Sometimes I have so many thoughts buzzing around my brain that I can’t a) concentrate on just one, b) pay attention to anything else around me, or c) stop the so-called “buzzing”. This is one of the reasons that I’ve never been much of a blogger; I can never condense what is going on in my mind into something concise enough for anyone to want to read. But then other times when my mind is wandering I can have these eye-opening epiphanies because things somehow seem to connect, like the example of irony above which suddenly clicked in my mind as I was typing. Do you see the connection to Bruce? My swirling thoughts are like the prayers in Bruce’s mind! He wasn’t listening. Maybe sometimes I’m not listening and other times I am. If that’s the case, could it be that as our minds wander, the sovereign Lord helps our thoughts along the way to make a link to something He wants us to see?
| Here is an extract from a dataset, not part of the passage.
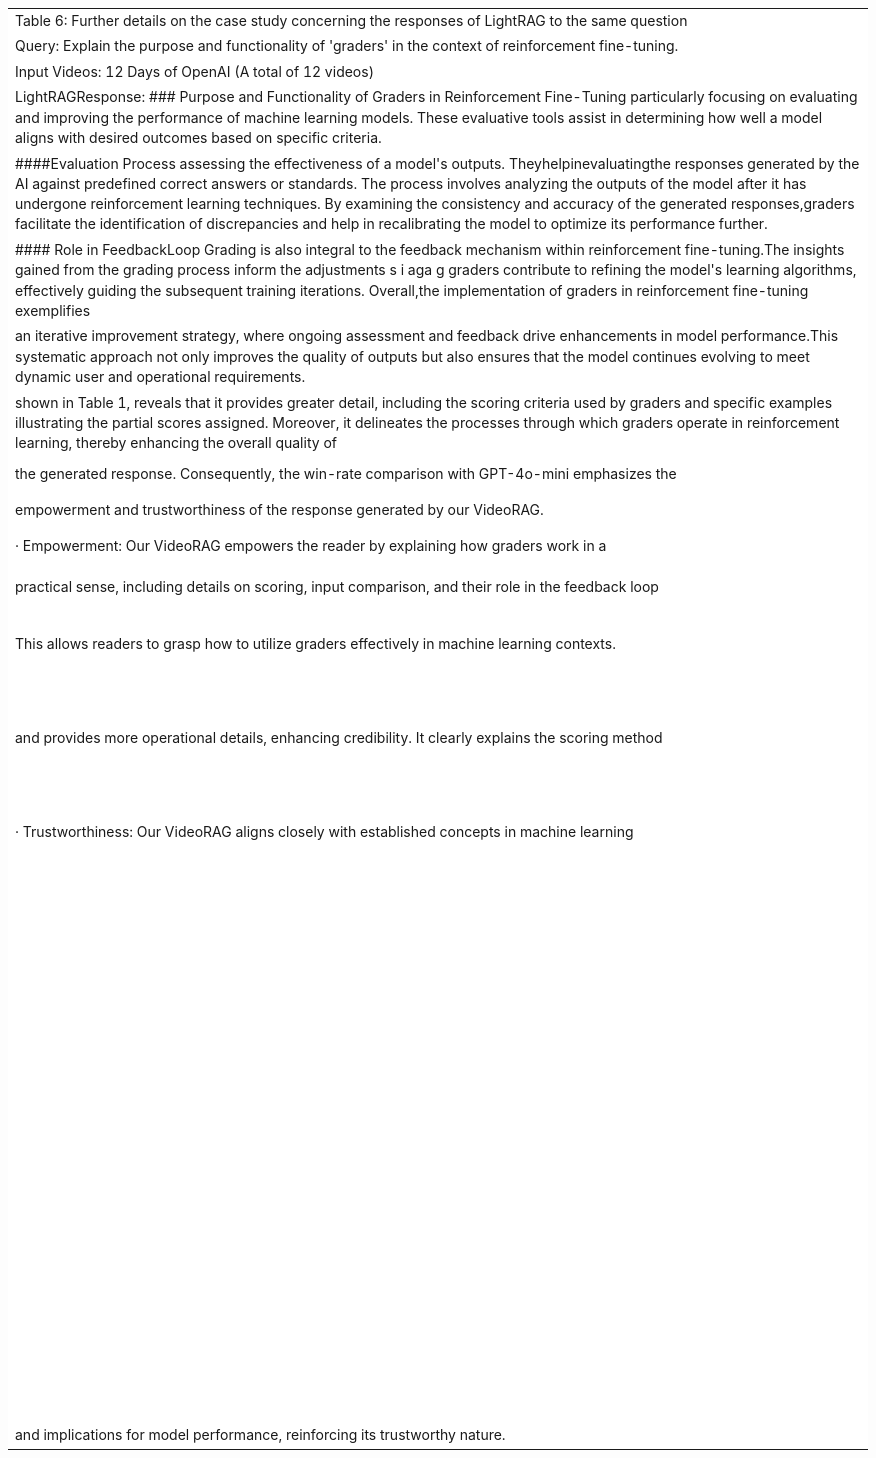 <html><body><table><tr><td>Table 6: Further details on the case study concerning the responses of LightRAG to the same question</td></tr><tr><td>Query: Explain the purpose and functionality of 'graders' in the context of reinforcement fine-tuning.</td></tr><tr><td>Input Videos: 12 Days of OpenAI (A total of 12 videos)</td></tr><tr><td>LightRAGResponse: ### Purpose and Functionality of Graders in Reinforcement Fine-Tuning          particularly focusing on evaluating and improving the performance of machine learning models. These evaluative tools assist in determining how well a model aligns with desired outcomes based on specific criteria.</td></tr><tr><td>####Evaluation Process assessing the effectiveness of a model's outputs. Theyhelpinevaluatingthe responses generated by the AI against predefined correct answers or standards. The process involves analyzing the outputs of the model after it has undergone reinforcement learning techniques. By examining the consistency and accuracy of the generated responses,graders facilitate the identification of discrepancies and help in recalibrating the model to optimize its performance further.</td></tr><tr><td>#### Role in FeedbackLoop Grading is also integral to the feedback mechanism within reinforcement fine-tuning.The insights gained from the grading process inform the adjustments s  i  aga   g graders contribute to refining the model's learning algorithms, effectively guiding the subsequent training iterations. Overall,the implementation of graders in reinforcement fine-tuning exemplifies</td></tr><tr><td>an iterative improvement strategy, where ongoing assessment and feedback drive enhancements in model performance.This systematic approach not only improves the quality of outputs but also ensures that the model continues evolving to meet dynamic user and operational requirements.</td></tr><tr><td>shown in Table 1, reveals that it provides greater detail, including the scoring criteria used by graders and specific examples illustrating the partial scores assigned. Moreover, it delineates the processes through which graders operate in reinforcement learning, thereby enhancing the overall quality of</td></tr><tr><td></td></tr><tr><td>the generated response. Consequently, the win-rate comparison with GPT-4o-mini emphasizes the</td></tr><tr><td></td></tr><tr><td></td></tr><tr><td>empowerment and trustworthiness of the response generated by our VideoRAG.</td></tr><tr><td></td></tr><tr><td></td></tr><tr><td>· Empowerment: Our VideoRAG empowers the reader by explaining how graders work in a</td></tr><tr><td></td></tr><tr><td></td></tr><tr><td></td></tr><tr><td>practical sense, including details on scoring, input comparison, and their role in the feedback loop</td></tr><tr><td></td></tr><tr><td></td></tr><tr><td></td></tr><tr><td></td></tr><tr><td></td></tr><tr><td></td></tr><tr><td>This allows readers to grasp how to utilize graders effectively in machine learning contexts.</td></tr><tr><td></td></tr><tr><td></td></tr><tr><td></td></tr><tr><td></td></tr><tr><td></td></tr><tr><td></td></tr><tr><td></td></tr><tr><td></td></tr><tr><td></td></tr><tr><td></td></tr><tr><td></td></tr><tr><td></td></tr><tr><td></td></tr><tr><td>and provides more operational details, enhancing credibility. It clearly explains the scoring method</td></tr><tr><td></td></tr><tr><td></td></tr><tr><td></td></tr><tr><td></td></tr><tr><td></td></tr><tr><td></td></tr><tr><td></td></tr><tr><td></td></tr><tr><td></td></tr><tr><td></td></tr><tr><td></td></tr><tr><td></td></tr><tr><td></td></tr><tr><td>· Trustworthiness: Our VideoRAG aligns closely with established concepts in machine learning</td></tr><tr><td></td></tr><tr><td></td></tr><tr><td></td></tr><tr><td></td></tr><tr><td></td></tr><tr><td></td></tr><tr><td></td></tr><tr><td></td></tr><tr><td></td></tr><tr><td></td></tr><tr><td></td></tr><tr><td></td></tr><tr><td></td></tr><tr><td></td></tr><tr><td></td></tr><tr><td></td></tr><tr><td></td></tr><tr><td></td></tr><tr><td></td></tr><tr><td></td></tr><tr><td></td></tr><tr><td></td></tr><tr><td></td></tr><tr><td></td></tr><tr><td></td></tr><tr><td></td></tr><tr><td></td></tr><tr><td></td></tr><tr><td></td></tr><tr><td></td></tr><tr><td></td></tr><tr><td></td></tr><tr><td></td></tr><tr><td></td></tr><tr><td></td></tr><tr><td></td></tr><tr><td></td></tr><tr><td></td></tr><tr><td></td></tr><tr><td></td></tr><tr><td></td></tr><tr><td></td></tr><tr><td></td></tr><tr><td></td></tr><tr><td></td></tr><tr><td></td></tr><tr><td></td></tr><tr><td></td></tr><tr><td></td></tr><tr><td></td></tr><tr><td></td></tr><tr><td></td></tr><tr><td></td></tr><tr><td></td></tr><tr><td></td></tr><tr><td></td></tr><tr><td></td></tr><tr><td></td></tr><tr><td></td></tr><tr><td></td></tr><tr><td></td></tr><tr><td></td></tr><tr><td></td></tr><tr><td></td></tr><tr><td></td></tr><tr><td></td></tr><tr><td></td></tr><tr><td></td></tr><tr><td></td></tr><tr><td></td></tr><tr><td></td></tr><tr><td></td></tr><tr><td></td></tr><tr><td></td></tr><tr><td></td></tr><tr><td></td></tr><tr><td></td></tr><tr><td></td></tr><tr><td></td></tr><tr><td></td></tr><tr><td></td></tr><tr><td></td></tr><tr><td></td></tr><tr><td></td></tr><tr><td></td></tr><tr><td></td></tr><tr><td></td></tr><tr><td></td></tr><tr><td></td></tr><tr><td></td></tr><tr><td></td></tr><tr><td></td></tr><tr><td></td></tr><tr><td></td></tr><tr><td></td></tr><tr><td></td></tr><tr><td></td></tr><tr><td></td></tr><tr><td></td></tr><tr><td></td></tr><tr><td></td></tr><tr><td></td></tr><tr><td></td></tr><tr><td></td></tr><tr><td></td></tr><tr><td></td></tr><tr><td></td></tr><tr><td></td></tr><tr><td></td></tr><tr><td></td></tr><tr><td>and implications for model performance, reinforcing its trustworthy nature.</td></tr></table></body></html>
Somehow I’m trying to make the point that I believe my scatterbrained-ness could be the Lord speaking to me, but I’m not listening closely enough, just as Bruce wasn’t listening to the prayers closely enough. I hope that correlation was made clear. If it wasn’t, just forget the reference to Bruce. If none of it made sense, then disregard all of the last two paragraphs and just allow the following to resound in your mind: What could be a way that God is speaking to you where you are not listening? Are you listening to Him at all? Do you trust that His knowledge surpasses your knowledge? Where in your life do you need the Spirit to intercede and help you to have full faith in God’s plan and His ways?
Please continue to keep my team and I in your prayers. Only 1 ½ months left until training camp and 85 days until we leave for our 11 month adventure!